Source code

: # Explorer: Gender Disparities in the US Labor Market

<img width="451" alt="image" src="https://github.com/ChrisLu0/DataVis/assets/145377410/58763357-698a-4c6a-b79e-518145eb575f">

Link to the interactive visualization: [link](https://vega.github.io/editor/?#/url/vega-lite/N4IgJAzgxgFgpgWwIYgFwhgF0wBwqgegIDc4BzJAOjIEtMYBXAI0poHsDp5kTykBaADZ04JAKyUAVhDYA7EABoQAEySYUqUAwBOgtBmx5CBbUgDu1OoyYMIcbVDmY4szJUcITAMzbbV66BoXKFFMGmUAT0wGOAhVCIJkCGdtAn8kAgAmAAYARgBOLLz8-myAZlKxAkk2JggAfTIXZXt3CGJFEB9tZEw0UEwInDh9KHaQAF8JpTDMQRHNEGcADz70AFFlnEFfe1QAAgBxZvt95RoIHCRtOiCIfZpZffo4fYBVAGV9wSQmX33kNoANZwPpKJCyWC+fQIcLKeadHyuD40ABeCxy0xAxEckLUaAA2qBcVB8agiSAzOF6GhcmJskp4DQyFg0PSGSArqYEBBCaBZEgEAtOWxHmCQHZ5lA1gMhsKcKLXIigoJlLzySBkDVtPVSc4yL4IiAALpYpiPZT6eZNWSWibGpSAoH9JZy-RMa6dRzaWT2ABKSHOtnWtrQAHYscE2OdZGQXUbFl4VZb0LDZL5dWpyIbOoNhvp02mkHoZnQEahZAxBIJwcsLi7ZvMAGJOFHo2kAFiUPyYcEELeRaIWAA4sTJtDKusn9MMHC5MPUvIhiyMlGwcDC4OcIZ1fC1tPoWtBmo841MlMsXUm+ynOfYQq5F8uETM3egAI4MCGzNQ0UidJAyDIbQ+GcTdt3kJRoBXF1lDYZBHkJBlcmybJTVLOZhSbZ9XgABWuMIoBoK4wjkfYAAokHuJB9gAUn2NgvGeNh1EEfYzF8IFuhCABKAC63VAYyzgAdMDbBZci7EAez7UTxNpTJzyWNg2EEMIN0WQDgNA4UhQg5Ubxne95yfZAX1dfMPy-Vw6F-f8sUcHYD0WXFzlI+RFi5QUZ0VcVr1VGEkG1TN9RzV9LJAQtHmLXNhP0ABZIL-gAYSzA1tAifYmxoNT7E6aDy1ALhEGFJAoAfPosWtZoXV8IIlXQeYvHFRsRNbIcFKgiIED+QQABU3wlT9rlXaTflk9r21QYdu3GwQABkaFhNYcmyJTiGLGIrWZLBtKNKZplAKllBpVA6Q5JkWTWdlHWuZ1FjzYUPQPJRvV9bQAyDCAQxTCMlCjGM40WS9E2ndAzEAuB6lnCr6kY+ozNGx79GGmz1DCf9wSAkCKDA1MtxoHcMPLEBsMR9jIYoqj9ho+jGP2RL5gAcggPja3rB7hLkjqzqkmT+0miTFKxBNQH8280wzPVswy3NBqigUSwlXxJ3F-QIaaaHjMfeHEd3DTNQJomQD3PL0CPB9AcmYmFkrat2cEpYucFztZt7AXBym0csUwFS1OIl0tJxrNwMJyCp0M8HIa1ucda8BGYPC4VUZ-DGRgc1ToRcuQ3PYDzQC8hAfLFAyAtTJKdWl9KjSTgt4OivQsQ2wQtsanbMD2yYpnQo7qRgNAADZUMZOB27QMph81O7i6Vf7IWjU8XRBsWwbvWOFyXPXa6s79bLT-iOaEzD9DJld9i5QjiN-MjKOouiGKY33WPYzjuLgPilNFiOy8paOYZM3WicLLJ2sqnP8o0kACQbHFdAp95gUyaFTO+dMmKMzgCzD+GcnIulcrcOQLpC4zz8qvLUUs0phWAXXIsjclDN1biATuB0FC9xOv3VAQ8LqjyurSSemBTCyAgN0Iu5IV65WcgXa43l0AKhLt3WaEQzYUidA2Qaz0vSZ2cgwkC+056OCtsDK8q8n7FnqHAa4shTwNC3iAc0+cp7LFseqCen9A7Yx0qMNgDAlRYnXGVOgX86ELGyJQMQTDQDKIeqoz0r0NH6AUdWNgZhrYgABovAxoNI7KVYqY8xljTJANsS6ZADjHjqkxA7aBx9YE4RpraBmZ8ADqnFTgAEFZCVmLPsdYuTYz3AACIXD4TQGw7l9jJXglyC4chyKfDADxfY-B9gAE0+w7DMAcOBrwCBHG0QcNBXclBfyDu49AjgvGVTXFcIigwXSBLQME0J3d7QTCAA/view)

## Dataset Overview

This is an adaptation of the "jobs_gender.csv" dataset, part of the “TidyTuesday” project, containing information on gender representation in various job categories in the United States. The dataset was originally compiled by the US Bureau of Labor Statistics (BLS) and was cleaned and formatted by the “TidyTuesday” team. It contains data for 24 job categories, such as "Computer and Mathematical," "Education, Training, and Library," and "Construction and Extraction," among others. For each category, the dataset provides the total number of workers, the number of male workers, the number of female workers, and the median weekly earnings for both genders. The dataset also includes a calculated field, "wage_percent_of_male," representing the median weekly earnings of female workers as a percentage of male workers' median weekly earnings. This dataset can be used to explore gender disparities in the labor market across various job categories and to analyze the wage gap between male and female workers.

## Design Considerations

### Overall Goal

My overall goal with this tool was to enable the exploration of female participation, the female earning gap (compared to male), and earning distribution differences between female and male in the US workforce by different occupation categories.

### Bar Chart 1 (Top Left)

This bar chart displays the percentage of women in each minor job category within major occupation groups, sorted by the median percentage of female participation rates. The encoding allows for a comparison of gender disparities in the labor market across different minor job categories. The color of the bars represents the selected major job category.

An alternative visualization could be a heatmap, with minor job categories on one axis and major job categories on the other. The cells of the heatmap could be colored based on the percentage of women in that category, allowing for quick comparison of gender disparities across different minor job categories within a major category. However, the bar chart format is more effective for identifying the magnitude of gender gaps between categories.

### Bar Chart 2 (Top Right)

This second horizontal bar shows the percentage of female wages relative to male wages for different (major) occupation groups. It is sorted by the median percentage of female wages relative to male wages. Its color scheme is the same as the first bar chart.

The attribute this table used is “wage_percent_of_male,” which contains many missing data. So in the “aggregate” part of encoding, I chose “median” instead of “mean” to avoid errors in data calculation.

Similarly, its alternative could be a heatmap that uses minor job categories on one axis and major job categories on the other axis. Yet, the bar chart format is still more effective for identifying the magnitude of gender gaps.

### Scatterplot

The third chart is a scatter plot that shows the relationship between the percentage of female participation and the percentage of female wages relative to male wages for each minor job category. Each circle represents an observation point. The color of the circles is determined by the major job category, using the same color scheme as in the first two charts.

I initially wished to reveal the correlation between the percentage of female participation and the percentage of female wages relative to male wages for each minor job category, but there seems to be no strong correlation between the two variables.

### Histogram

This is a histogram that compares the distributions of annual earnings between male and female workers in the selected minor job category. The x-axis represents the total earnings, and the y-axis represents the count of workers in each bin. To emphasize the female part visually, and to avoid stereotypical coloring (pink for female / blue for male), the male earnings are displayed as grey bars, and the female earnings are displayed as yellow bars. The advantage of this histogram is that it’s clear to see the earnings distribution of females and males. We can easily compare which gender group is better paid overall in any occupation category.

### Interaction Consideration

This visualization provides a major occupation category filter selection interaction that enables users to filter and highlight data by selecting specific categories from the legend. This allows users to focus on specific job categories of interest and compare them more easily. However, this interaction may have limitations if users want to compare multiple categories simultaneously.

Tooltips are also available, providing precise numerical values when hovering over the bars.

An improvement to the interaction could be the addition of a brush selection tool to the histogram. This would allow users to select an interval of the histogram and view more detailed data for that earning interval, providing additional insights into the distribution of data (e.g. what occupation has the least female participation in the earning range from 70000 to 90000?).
===============
=== Prompt ===
Show the lines of the records above that mention "magnitude".

=== Response to this task ===
An alternative visualization could be a heatmap, with minor job categories on one axis and major job categories on the other. The cells of the heatmap could be colored based on the percentage of women in that category, allowing for quick comparison of gender disparities across different minor job categories within a major category. However, the bar chart format is more effective for identifying the magnitude of gender gaps between categories.
Similarly, its alternative could be a heatmap that uses minor job categories on one axis and major job categories on the other axis. Yet, the bar chart format is still more effective for identifying the magnitude of gender gaps.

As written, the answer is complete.